+++ SUPPLIED MATERIAL

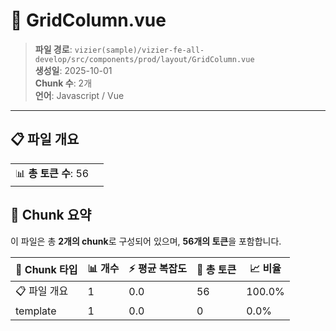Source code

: # 📄 GridColumn.vue

> **파일 경로**: `vizier(sample)/vizier-fe-all-develop/src/components/prod/layout/GridColumn.vue`  
> **생성일**: 2025-10-01  
> **Chunk 수**: 2개  
> **언어**: Javascript / Vue
---


## 📋 파일 개요

| | |
|--|--|
| 📊 **총 토큰 수**: 56 |  |






## 🧩 Chunk 요약

이 파일은 총 **2개의 chunk**로 구성되어 있으며, **56개의 토큰**을 포함합니다.

| 🧩 Chunk 타입 | 📊 개수 | ⚡ 평균 복잡도 | 📝 총 토큰 | 📈 비율 |
|---------------|--------|-------------|----------|--------|
| 📋 파일 개요 | 1 | 0.0 | 56 | 100.0% |
| template | 1 | 0.0 | 0 | 0.0% |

++++++

PROBLEM DESCRIPTION: In the material above, find the line with "## 🧩 Chunk 요약"; then copy it and every line after it, exactly, through the end.

FINISHED EXERCISE:
## 🧩 Chunk 요약

이 파일은 총 **2개의 chunk**로 구성되어 있으며, **56개의 토큰**을 포함합니다.

| 🧩 Chunk 타입 | 📊 개수 | ⚡ 평균 복잡도 | 📝 총 토큰 | 📈 비율 |
|---------------|--------|-------------|----------|--------|
| 📋 파일 개요 | 1 | 0.0 | 56 | 100.0% |
| template | 1 | 0.0 | 0 | 0.0% |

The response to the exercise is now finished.